Every line of the material that mentions the word "points" should be copied out.

● ● ● ●

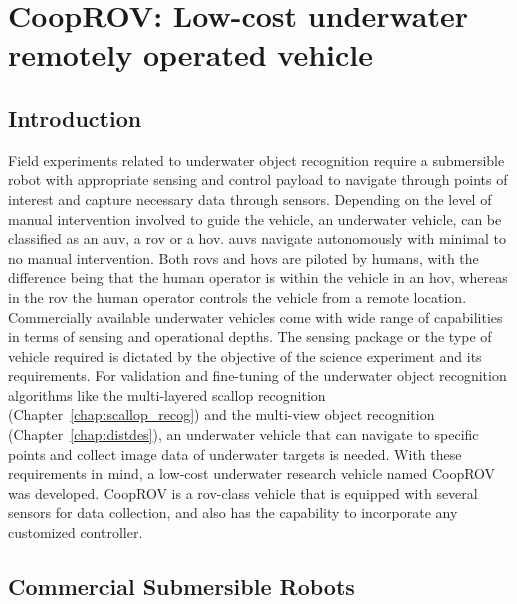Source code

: 
\chapter{CoopROV: Low-cost underwater remotely operated vehicle}
\label{chap:cooprov}


\section{Introduction}

Field experiments related to underwater object recognition require a submersible robot with appropriate sensing and control payload to navigate through points of interest and capture necessary data through sensors. Depending on the level of manual intervention involved to guide the vehicle, an underwater vehicle, can be classified as an \gls{auv}, a \gls{rov} or a \gls{hov}. \gls{auv}s navigate autonomously with minimal to no manual intervention. Both \gls{rov}s and \gls{hov}s are piloted by humans, with the difference being that the human operator is within the vehicle in an \gls{hov}, whereas in the \gls{rov} the human operator controls the vehicle from a remote location. Commercially available underwater vehicles come with wide range of capabilities in terms of sensing and operational depths. The sensing package or the type of vehicle required is dictated by the objective of the science experiment and its requirements. For validation and fine-tuning of the underwater object recognition algorithms like the 
multi-layered scallop recognition (Chapter~\ref{chap:scallop_recog}) and the multi-view object recognition (Chapter~\ref{chap:distdes}), an underwater vehicle that can navigate to specific points and collect image data of underwater targets is needed. With these requirements in mind, a low-cost underwater research vehicle named CoopROV was developed. CoopROV is a \gls{rov}-class vehicle that is equipped with several sensors for data collection, and also has the capability to incorporate any customized controller.

\section{Commercial Submersible Robots}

● ● ● ●

◆ Written reply:
Field experiments related to underwater object recognition require a submersible robot with appropriate sensing and control payload to navigate through points of interest and capture necessary data through sensors. Depending on the level of manual intervention involved to guide the vehicle, an underwater vehicle, can be classified as an \gls{auv}, a \gls{rov} or a \gls{hov}. \gls{auv}s navigate autonomously with minimal to no manual intervention. Both \gls{rov}s and \gls{hov}s are piloted by humans, with the difference being that the human operator is within the vehicle in an \gls{hov}, whereas in the \gls{rov} the human operator controls the vehicle from a remote location. Commercially available underwater vehicles come with wide range of capabilities in terms of sensing and operational depths. The sensing package or the type of vehicle required is dictated by the objective of the science experiment and its requirements. For validation and fine-tuning of the underwater object recognition algorithms like the 
multi-layered scallop recognition (Chapter~\ref{chap:scallop_recog}) and the multi-view object recognition (Chapter~\ref{chap:distdes}), an underwater vehicle that can navigate to specific points and collect image data of underwater targets is needed. With these requirements in mind, a low-cost underwater research vehicle named CoopROV was developed. CoopROV is a \gls{rov}-class vehicle that is equipped with several sensors for data collection, and also has the capability to incorporate any customized controller.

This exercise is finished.